[Cryptography] VW/EPA tests as crypto protocols ?

Sat Sep 26 02:59:06 EDT 2015

>
> 1.  You cannot distinguish correct from incorrect outputs.  These are
> rare, but there is one cryptographic element that falls into this
> category:  Random number generators.  These simply cannot be tested by
> looking at the results.  (It's interesting that the only example I know of
> in this class takes no inputs.)
>

Indeed. I seem to deliver a talk on this topic about once a week. You have
to look at the entropy source process to have a hope of determine if it's
actually entropic and determine if it meets the input requirements of the
extractor.

> 2.  You can construct an input set with the property that if the results
> are correct on the input set, they are correct everywhere.  There are
> systems that we assume have this property in the face of *random*
> failures, and we often implicitly assume it - e.g., with sets of test
> vectors for cryptographic algorithms.  Of course, in the face of
> deliberate wrongware, it's easy for the system to give the right answers
> exactly for the test vectors.
>
> Almost all traditional testing really falls into this category, even if we
> don't explicitly write down the assumed "indicator set":  It's implicit in
> any fixed collection of deterministic tests.
>

On this I think world is a little further along, than you suggest. In
hardware, formal equivalence verification and formal assertion
verification is routine. If you push the process a little the tools exist
to support verifying a high level language implementation that is proven
formally equivalent to a high level algorithm model and which is then
synthesized down to gates and formal equivalence checking is done over
that step. So you can show your hardware does only what the model
describes and nothing more. The limits are really that this tends to be
done over algorithms, rather than bigger system compositions. SPIN has
been around for decades for making certain assertions over protocols but
I've yet to see systems that can make formal correctness assertions about
say a general purpose CPU or a bus network outside of university research.

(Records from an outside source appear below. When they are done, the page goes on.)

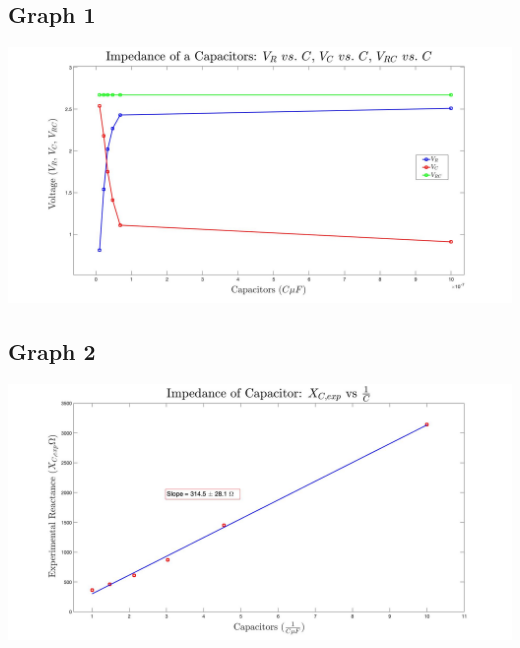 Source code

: \documentclass{article}
\begin{document}
\begin{center}
  \subsection*{Graph 1}
  \includegraphics[scale=0.25]{graph1.jpg}
  \subsection*{Graph 2}
  \includegraphics[scale=0.25]{graph2.jpg}
\end{center}
\end{document}
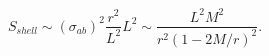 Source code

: \begin{equation}
S_{shell} \sim  (\sigma_{ab})^2  \frac{r^2}{L^2} L^2
\sim \frac{L^2M^2}{r^2(1-2M/r)^2}.
\end{equation}

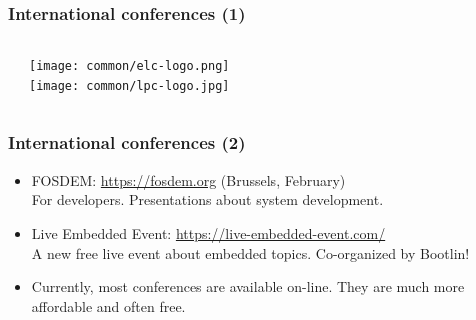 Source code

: \begin{frame}
  \frametitle{International conferences (1)}
  \begin{columns}
    \begin{itemize}
    
    
    \end{itemize}
     \texttt{[image: common/elc-logo.png]}\\
     \vspace{1cm}
     \texttt{[image: common/lpc-logo.jpg]}\\
  \end{columns}
\end{frame}

\begin{frame}
  \frametitle{International conferences (2)}
  \begin{itemize}
  \item FOSDEM: \url{https://fosdem.org} (Brussels, February)\\
    For developers. Presentations about system development.
  \item Live Embedded Event: \url{https://live-embedded-event.com/}\\
	A new free live event about embedded topics. Co-organized by
        Bootlin!
  \item Currently, most conferences are available on-line. They
        are much more affordable and often free.
  \end{itemize}
\end{frame}
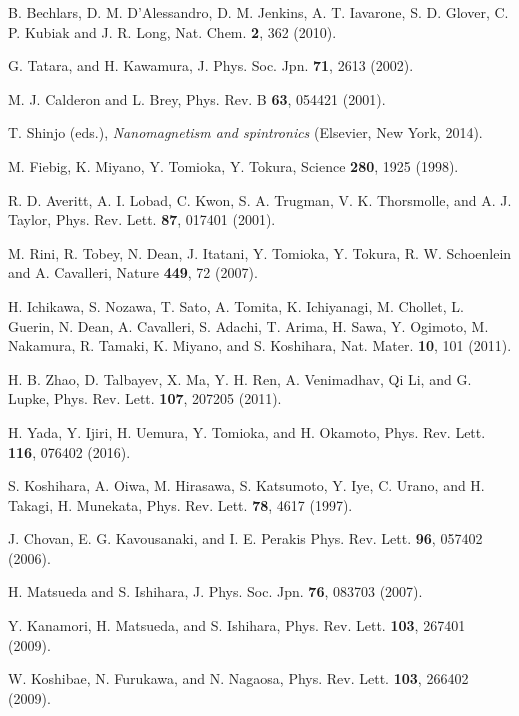 \documentclass[aps,twocolumn,showpacs,prl,amsmath,amssymb]{revtex4-1}
\begin{document}
\begin{thebibliography}{99}
B. Bechlars, D. M. D'Alessandro, D. M. Jenkins, A. T. Iavarone, S. D. Glover, C. P. Kubiak and J. R. Long, 
Nat. Chem. {\bf 2}, 362 (2010). 
%

G. Tatara, and H. Kawamura, 
J. Phys. Soc. Jpn. {\bf 71}, 2613 (2002). 

M. J. Calderon and L. Brey, 
Phys. Rev. B {\bf 63}, 054421 (2001). 

T. Shinjo (eds.),
{\it Nanomagnetism and spintronics}
(Elsevier, New York, 2014).


M. Fiebig, K. Miyano, Y. Tomioka, Y. Tokura, 
Science {\bf 280}, 1925 (1998). 

R. D. Averitt, A. I. Lobad, C. Kwon, S. A. Trugman, V. K. Thorsmolle, and A. J. Taylor, 
Phys. Rev. Lett. {\bf 87}, 017401 (2001). 

M. Rini, R. Tobey, N. Dean, J. Itatani, Y. Tomioka, Y. Tokura, R. W. Schoenlein and A. Cavalleri, 
Nature {\bf 449}, 72 (2007). 

H. Ichikawa, S. Nozawa, T. Sato, A. Tomita, K. Ichiyanagi, M. Chollet, L. Guerin, N. Dean, A. Cavalleri, S. Adachi, T. Arima, H. Sawa, Y. Ogimoto, M. Nakamura, R. Tamaki, K. Miyano, and S. Koshihara,
Nat. Mater. {\bf 10}, 101 (2011). 

H. B. Zhao, D. Talbayev, X. Ma, Y. H. Ren, A. Venimadhav, Qi Li, and G. Lupke, 
Phys. Rev. Lett. {\bf 107}, 207205 (2011). 

H. Yada, Y. Ijiri, H. Uemura, Y. Tomioka, and H. Okamoto, 
Phys. Rev. Lett. {\bf 116}, 076402 (2016). 

S. Koshihara, A. Oiwa, M. Hirasawa, S. Katsumoto, Y. Iye, C. Urano, and H. Takagi, H. Munekata, 
Phys. Rev. Lett. {\bf 78}, 4617 (1997). 


J. Chovan, E. G. Kavousanaki, and I. E. Perakis
Phys. Rev. Lett. {\bf 96}, 057402 (2006). 

H. Matsueda and S. Ishihara, 
J. Phys. Soc. Jpn. {\bf 76}, 083703 (2007).

Y. Kanamori, H. Matsueda, and S. Ishihara, 
Phys. Rev. Lett. {\bf 103}, 267401 (2009).

W. Koshibae, N. Furukawa, and N. Nagaosa, Phys. Rev. Lett. {\bf 103}, 266402 (2009).


\end{thebibliography}
\end{document}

> 3.  The set of inputs that induce failure makes up a substantial fraction
> of the input space, even though you don't know how to characterize the
> members of that fraction.  A sufficient number of random inputs (chosen
> independently each time you run the tests) can give you any desired
> probability that there are no failures.
>
> Tests like this are done, but in my experience are relatively rare.  They
> shouldn't be.  In fact, the best tests consist of two parts:  Tests on a
> fixed set of typically sensitive areas (e.g., for any kind of numeric
> code, 0, -0 if your system has one, small, medium, large, and "at the
> limits" negative and positive); and as many random tests as you can
> manage.
>

I've seen this go too far, where randomized testing is all that is done
and so the corner cases you can reach with directed testing are never
handled. Randomized testing is good, especially in complex systems, but
it's no substitute for thinking about how you can establish the system
behavior over larger sets than can be tested in a brute-force manner. You
have to build a randomized test environment, but then every directed test
is more design work. It's easy to stop adding directed tests because it's
expensive and you might thing the randomized testing is enough.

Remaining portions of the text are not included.